La Fanette, elle n’a pas d’âge. Tout le monde la connaît et tout le monde l’a toujours vue comme elle est maintenant. Elle a le visage de ces gens du Sud au soleil, la peau comme celle des pommes un peu plissée, mais qui ont gardé tout leur jus à la saveur de sucre. Ses mains sont des portes à vous ouvrir le monde. Dans ses yeux, les étoiles se reflètent même le jour. Dans ses bras se consolent les chagrins et son tablier essuie les larmes des enfants tombés au jardin d’avoir oublié de déployer leurs ailes. Les adultes aussi parfois viennent y moucher leurs chagrins, leurs maladies de cœur ou leurs migraines.
Fanette a toujours un remède à toutes les misères du monde. Elle est comme ça. C’est la Vie qui la porte, et elle porte la Vie. Ça irradie d’elle comme le soleil qui voudrait sourire à tout le monde.

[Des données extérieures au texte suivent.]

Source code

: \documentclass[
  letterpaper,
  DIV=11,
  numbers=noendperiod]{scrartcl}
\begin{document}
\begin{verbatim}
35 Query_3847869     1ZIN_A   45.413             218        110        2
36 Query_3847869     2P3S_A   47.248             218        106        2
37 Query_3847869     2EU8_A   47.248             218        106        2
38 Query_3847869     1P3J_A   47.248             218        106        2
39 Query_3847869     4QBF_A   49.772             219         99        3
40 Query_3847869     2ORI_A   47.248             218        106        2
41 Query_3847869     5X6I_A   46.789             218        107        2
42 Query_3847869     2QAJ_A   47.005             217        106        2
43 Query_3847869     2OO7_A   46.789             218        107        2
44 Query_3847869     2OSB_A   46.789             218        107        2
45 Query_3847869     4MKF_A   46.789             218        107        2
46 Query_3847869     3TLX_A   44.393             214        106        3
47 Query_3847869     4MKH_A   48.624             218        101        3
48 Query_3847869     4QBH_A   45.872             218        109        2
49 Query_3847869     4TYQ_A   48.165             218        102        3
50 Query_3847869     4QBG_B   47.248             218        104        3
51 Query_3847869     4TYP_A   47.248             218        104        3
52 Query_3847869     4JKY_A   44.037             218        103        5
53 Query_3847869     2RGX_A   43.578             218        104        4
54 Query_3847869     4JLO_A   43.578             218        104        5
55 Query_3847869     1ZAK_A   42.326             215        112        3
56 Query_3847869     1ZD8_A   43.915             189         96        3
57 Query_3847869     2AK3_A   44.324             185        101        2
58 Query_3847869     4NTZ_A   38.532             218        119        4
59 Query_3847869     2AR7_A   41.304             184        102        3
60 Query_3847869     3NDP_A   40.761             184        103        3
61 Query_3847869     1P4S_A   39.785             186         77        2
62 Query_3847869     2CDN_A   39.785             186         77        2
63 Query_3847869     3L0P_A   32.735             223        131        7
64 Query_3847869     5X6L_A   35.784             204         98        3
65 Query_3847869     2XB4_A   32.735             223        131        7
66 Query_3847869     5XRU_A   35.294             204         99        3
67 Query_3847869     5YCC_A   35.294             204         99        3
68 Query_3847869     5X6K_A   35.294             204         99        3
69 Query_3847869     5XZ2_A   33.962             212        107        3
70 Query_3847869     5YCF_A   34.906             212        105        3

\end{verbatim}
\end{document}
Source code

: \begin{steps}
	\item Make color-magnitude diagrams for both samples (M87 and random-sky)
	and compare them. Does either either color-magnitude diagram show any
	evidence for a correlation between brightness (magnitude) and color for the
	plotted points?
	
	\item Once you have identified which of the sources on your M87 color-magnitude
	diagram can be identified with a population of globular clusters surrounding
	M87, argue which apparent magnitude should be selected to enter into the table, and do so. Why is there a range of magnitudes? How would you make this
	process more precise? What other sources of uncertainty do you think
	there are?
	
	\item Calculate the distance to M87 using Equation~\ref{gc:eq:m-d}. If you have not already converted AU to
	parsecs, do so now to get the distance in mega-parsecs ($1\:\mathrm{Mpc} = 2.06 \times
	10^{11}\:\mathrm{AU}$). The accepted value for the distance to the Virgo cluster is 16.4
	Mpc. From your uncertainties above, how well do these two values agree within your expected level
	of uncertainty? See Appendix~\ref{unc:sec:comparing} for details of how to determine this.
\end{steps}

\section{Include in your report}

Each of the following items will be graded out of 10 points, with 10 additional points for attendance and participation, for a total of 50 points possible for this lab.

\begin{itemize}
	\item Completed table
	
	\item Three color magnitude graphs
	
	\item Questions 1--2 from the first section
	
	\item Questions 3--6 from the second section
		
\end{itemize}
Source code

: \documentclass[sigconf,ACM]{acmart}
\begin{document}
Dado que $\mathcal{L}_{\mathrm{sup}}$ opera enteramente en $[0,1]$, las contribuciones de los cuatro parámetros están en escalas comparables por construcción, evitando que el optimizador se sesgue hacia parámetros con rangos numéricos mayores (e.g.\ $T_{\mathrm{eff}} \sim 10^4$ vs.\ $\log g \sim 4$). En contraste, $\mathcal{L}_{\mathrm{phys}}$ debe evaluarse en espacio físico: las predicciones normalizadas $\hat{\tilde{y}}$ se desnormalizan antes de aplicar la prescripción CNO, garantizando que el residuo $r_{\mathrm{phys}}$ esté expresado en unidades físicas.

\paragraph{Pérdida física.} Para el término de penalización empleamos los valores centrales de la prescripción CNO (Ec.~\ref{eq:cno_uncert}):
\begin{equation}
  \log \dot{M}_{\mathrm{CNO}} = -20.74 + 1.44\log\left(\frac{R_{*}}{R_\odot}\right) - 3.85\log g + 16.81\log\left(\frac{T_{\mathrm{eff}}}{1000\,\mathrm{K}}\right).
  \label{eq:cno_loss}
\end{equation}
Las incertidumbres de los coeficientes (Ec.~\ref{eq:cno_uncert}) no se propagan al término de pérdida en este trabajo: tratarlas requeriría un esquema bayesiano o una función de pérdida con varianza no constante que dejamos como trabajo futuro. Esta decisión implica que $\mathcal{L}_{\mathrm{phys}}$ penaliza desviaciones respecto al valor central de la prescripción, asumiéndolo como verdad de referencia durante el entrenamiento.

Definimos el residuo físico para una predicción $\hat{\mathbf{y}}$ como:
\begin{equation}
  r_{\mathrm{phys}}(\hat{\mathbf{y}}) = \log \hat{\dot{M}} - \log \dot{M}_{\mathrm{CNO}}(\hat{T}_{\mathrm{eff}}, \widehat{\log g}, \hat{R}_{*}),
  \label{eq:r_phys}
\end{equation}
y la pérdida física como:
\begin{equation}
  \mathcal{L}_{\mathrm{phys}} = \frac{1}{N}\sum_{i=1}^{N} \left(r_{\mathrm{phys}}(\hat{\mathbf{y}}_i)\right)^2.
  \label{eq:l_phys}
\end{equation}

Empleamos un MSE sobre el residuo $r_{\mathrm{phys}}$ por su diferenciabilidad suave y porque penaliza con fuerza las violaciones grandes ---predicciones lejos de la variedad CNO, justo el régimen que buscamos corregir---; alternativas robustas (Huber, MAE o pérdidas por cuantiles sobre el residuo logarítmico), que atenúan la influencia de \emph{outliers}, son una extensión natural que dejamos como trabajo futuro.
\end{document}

Sa terre, Fanette, elle la bichonne comme on prépare une toile de maître avant d’y poser des couleurs. Elle dit que c’est son « potager d’amour ». Que cultiver tout ça c’est pour nourrir les cœurs, pas seulement les estomacs. Et c’était vrai. Manger un gratin de chou-fleur si le chou-fleur était de Fanette il n’avait pas le même goût. C’était la magie de sa terre qui faisait venir aux hommes le goût des choses bonnes. Il y avait du contentement à cueillir avec elle ce qui présiderait au dîner. Quand on allait au jardin de Fanette c’était pour contempler une reine en son royaume. Elle ne ramassait pas, elle choisissait les élus du jour. Parce qu’elle leur parlait, à ses légumes. Elle leur disait tout le bien qu’ils allaient faire à ceux qui allaient les savourer. C’était plus que des légumes, ça devenait de belles âmes.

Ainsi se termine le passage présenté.